Personally, I suspect this is because most of the reporters working for the English dailies are not really aware of how the Household Registration system works or how it affects foreigners.


#3

Just to add a little controversy here. How many foreigners actually wanted to buy rice wine? A significant number? Or is all this basically about the fact that they couldn’t buy it? Why should the relevant government department go through all the hassle of providing a special arrangement for a tiny minority of the population, the majority of this minority not even being citizens, simply visitors? Before I get flamed, I’m not saying the policy is right or wrong, simply asking the question…


#4

SuperS54,

You bring up an interesting point. Although I am sure there were many foreigners who wanted to buy rice wine. I encourange people to post a yes or no here and add a little opinion. I for one wanted to buy rice wine. However, I didn’t know where to go and really didn’t have much time to cook anyway. But that’s beside the point. Anyone have a friend who made some besides Richard? I’d be interested as the price has tripled.


#5
quote[quote] Why should the relevant government department go through all the hassle of providing a special arrangement for a tiny minority of the population, the majority of this minority not even being citizens, simply visitors? [/quote]

yeah like that would be really hard like to add a line to the regulations saying something like “foreign residents without household registration must show their passports”.

I don’t think they didn’t do anything about it becuase it was too difficult, but because either they didn’t care about foreigners or it jsut didn’t occur to them to realise that it could eb a problem.

Bri


#6

As a matter of fact, 95% of the time when new policies are announced, there is no provision for the “inclusion” or “participation” of resident foreigners here at all.

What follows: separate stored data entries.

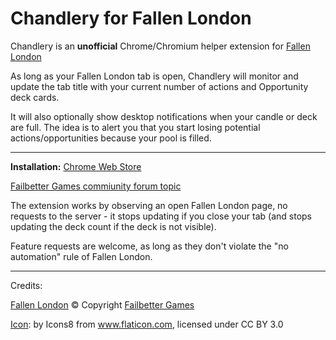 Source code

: # Chandlery for Fallen London

Chandlery is an **unofficial** Chrome/Chromium helper extension for [Fallen London](http://fallenlondon.storynexus.com/)

As long as your Fallen London tab is open, Chandlery will monitor and update the tab title with your current number of actions and Opportunity deck cards.

It will also optionally show desktop notifications when your candle or deck are full. The idea is to alert you that you start losing potential actions/opportunities because your pool is filled.

---

**Installation:** [Chrome Web Store](https://chrome.google.com/webstore/detail/chandlery-for-fallen-lond/anhebaghddcipcnlgoehajobofkgghje)

[Failbetter Games commiunity forum topic](http://community.failbettergames.com/topic19830-browser-extension-chandlery-for-fallen-london.aspx)

The extension works by observing an open Fallen London page, no requests to the server - it stops updating if you close your tab (and stops updating the deck count if the deck is not visible).

Feature requests are welcome, as long as they don't violate the "no automation" rule of Fallen London.

---

Credits:

[Fallen London](http://fallenlondon.storynexus.com/) © Copyright [Failbetter Games](http://www.failbettergames.com/)

[Icon](http://www.flaticon.com/free-icon/candle-with-fire-flame_48458): by Icons8 from www.flaticon.com, licensed under CC BY 3.0
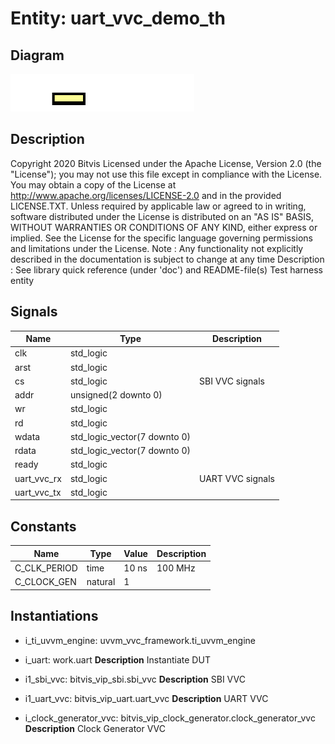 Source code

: # Entity: uart_vvc_demo_th
## Diagram
![Diagram](uart_vvc_demo_th.svg "Diagram")
## Description
Copyright 2020 Bitvis
Licensed under the Apache License, Version 2.0 (the "License"); you may not use this file except in compliance with the License.
You may obtain a copy of the License at http://www.apache.org/licenses/LICENSE-2.0 and in the provided LICENSE.TXT.
Unless required by applicable law or agreed to in writing, software distributed under the License is distributed on
an "AS IS" BASIS, WITHOUT WARRANTIES OR CONDITIONS OF ANY KIND, either express or implied.
See the License for the specific language governing permissions and limitations under the License.
Note : Any functionality not explicitly described in the documentation is subject to change at any time
Description   : See library quick reference (under 'doc') and README-file(s)
Test harness entity
## Signals
| Name        | Type                         | Description      |
| ----------- | ---------------------------- | ---------------- |
| clk         | std_logic                    |                  |
| arst        | std_logic                    |                  |
| cs          | std_logic                    | SBI VVC signals  |
| addr        | unsigned(2 downto 0)         |                  |
| wr          | std_logic                    |                  |
| rd          | std_logic                    |                  |
| wdata       | std_logic_vector(7 downto 0) |                  |
| rdata       | std_logic_vector(7 downto 0) |                  |
| ready       | std_logic                    |                  |
| uart_vvc_rx | std_logic                    | UART VVC signals |
| uart_vvc_tx | std_logic                    |                  |
## Constants
| Name         | Type    | Value  | Description |
| ------------ | ------- | ------ | ----------- |
| C_CLK_PERIOD | time    |  10 ns | 100 MHz     |
| C_CLOCK_GEN  | natural |  1     |             |
## Instantiations
- i_ti_uvvm_engine: uvvm_vvc_framework.ti_uvvm_engine
- i_uart: work.uart
**Description**
Instantiate DUT

- i1_sbi_vvc: bitvis_vip_sbi.sbi_vvc
**Description**
SBI VVC

- i1_uart_vvc: bitvis_vip_uart.uart_vvc
**Description**
UART VVC

- i_clock_generator_vvc: bitvis_vip_clock_generator.clock_generator_vvc
**Description**
Clock Generator VVC

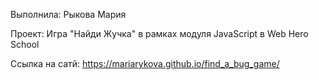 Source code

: Выполнила: Рыкова Мария

Проект: Игра "Найди Жучка" в рамках модуля JavaScript в Web Hero School

Ссылка на сатй: https://mariarykova.github.io/find_a_bug_game/
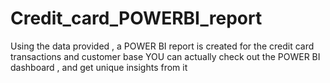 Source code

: # Credit_card_POWERBI_report
Using the data provided , a POWER BI report is created for the credit card transactions and customer base
YOU can actually check out the POWER BI dashboard , and get unique insights from it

This is the point. We live here, but are not recognized as living here by other departments. (It seems that only the departments in charge of issuing ARCs recognize foreigners as living in Taiwan…)

Consider the situation in the land of the rising sun. I remember that many Japanese people told me that the terms GwoMin and ShrMin are different in Japanese, i.e. different from Chinese. For example, in Tokyo, a Japanese person is a GwoMin (“person of the country”, i.e. citizen) and also a ShrMin (“person of the city”). A foreigner legally residing in Tokyo is not a GwoMin, but is a ShrMin. Hence, he/she is entitled to all benefits that ShrMin receive, (which can include old age pensions…)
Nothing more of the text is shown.